2004 saw the program triple in size, partially due to word of mouth advertising and the cancellation of the 2004 Saskatchewan Jamboree. 2004 was the last year that Mike Bingley was involved with the program.

Major upgrades were made to the camp in 2014 and 2015, with the installation of a new zip line, a new climbing tower, high ropes and low ropes courses, and other upgrades.
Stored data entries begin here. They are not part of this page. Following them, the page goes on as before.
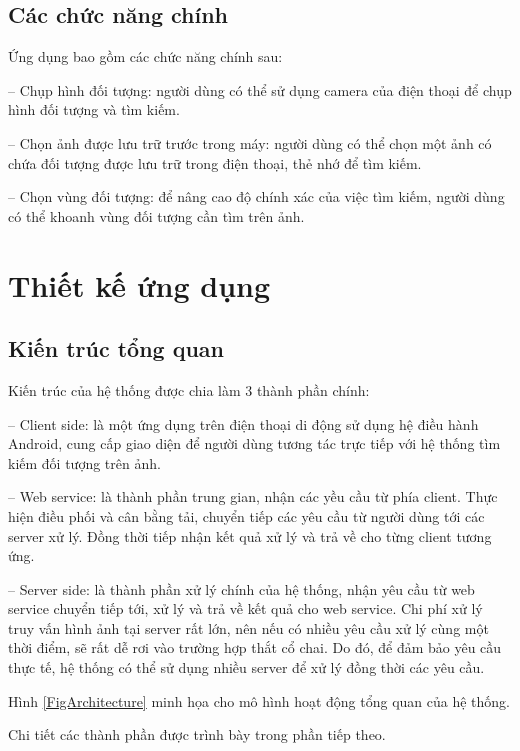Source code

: 	\subsection{Các chức năng chính}
Ứng dụng bao gồm các chức năng chính sau:

-- Chụp hình đối tượng: người dùng có thể sử dụng camera của điện thoại để chụp hình đối tượng và tìm kiếm.

-- Chọn ảnh được lưu trữ trước trong máy: người dùng có thể chọn một ảnh có chứa đối tượng được lưu trữ trong điện thoại, thẻ nhớ để tìm kiếm.

-- Chọn vùng đối tượng: để nâng cao độ chính xác của việc tìm kiếm, người dùng có thể khoanh vùng đối tượng cần tìm trên ảnh.

\section{Thiết kế ứng dụng}
\label{c5-thietke}

	\subsection{Kiến trúc tổng quan}
Kiến trúc của hệ thống được chia làm 3 thành phần chính:

-- Client side: là một ứng dụng trên điện thoại di động sử dụng hệ điều hành Android, cung cấp giao diện để người dùng tương tác trực tiếp với hệ thống tìm kiếm đối tượng trên ảnh.

-- Web service: là thành phần trung gian, nhận các yều cầu từ phía client. Thực hiện điều phối và cân bằng tải, chuyển tiếp các yêu cầu từ người dùng tới các server xử lý. Đồng thời tiếp nhận kết quả xử lý và trả về cho từng client tương ứng.

-- Server side: là thành phần xử lý chính của hệ thống, nhận yêu cầu từ web service chuyển tiếp tới, xử lý và trả về kết quả cho web service. Chi phí xử lý truy vấn hình ảnh tại server rất lớn, nên nếu có nhiều yêu cầu xử lý cùng một thời điểm, sẽ rất dễ rơi vào trường hợp thắt cổ chai. Do đó, để đảm bảo yêu cầu thực tế, hệ thống có thể sử dụng nhiều server để xử lý đồng thời các yêu cầu.

Hình \ref{FigArchitecture} minh họa cho mô hình hoạt động tổng quan của hệ thống.

Chi tiết các thành phần được trình bày trong phần tiếp theo.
Activities focus on scouting adventure and skill development based on Scout Canada's Canadian Path. Summer camps are open to non-Scouts as well. Camp facilities and activities include a zip Line; climbing tower & bouldering wall; high and low ropes course; team building & portable elements programs; Table Mountain summit hike, other day hikes and backpacking trips; compass, orienteering, and GPS; survival skills programs; canoeing, kayaking, and aquatics; archery and tomahawks; pioneering skills; ThunderBall pit & volleyball; wide games & campfire program; nature programs; pond exploration; and mountain biking and top rope climbing.

==Girl Guiding==

Alberta Provincial Council - Guides of Canada is the provincial council of Girl Guides of Canada-Guides du Canada, which is geographically made up of the Canadian provinces and territories of Alberta, Northwest Territories and Yukon. The provincial council's headquarters is located in Edmonton

===Areas===
Alberta Council is divided into the following twelve areas:
- Calgary Area (Calgary and vicinity))
- Chinook Area (the south eastern part of Alberta covering area from the Rocky Mountain to Grassy Lake on the east and from the US to Claresholm on the north)
- Cypress Hills Area (Medicine Hat and vicinity)
- Edmonton Area (central Edmonton and the former Guiding areas of Arrowhead Area and Northern Lights Area)
- Michener Area
- Parkland Area (Red Deer and vicinity)
- Peace River Area
- Prairie Rose Area
- Tamarac Area (north of Edmonton)
- Woodsmoke Area
- Yukon Area (Whitehorse and Watson Lake)
- NT Area (Fort Simpson, Hay River, Inuvik, Norman Wells, and Yellowknife)

===Camps===
- Camp Jubilee in the Calgary Area
- Westover in the Calgary Area
- IASG in the Calgary Area
- Camp Mockingbird in the Calgary Area
- Guide/Scout Hall in Banff
- Camp Okeekun in Chinook Area
- Elkwater Camp in Cypress Hills Area
- Sandy Lake Beach in Edmonton Area is located on Sandy Lake 60 km northwest of Edmonton
- Tangletrees in Edmonton Area is located on Pigeon Lake some 85 km southwest of Edmonton. It was acquired in 1943.
- Williams Wilderness in Edmonton Area is a zero impact campsite donated in 1969.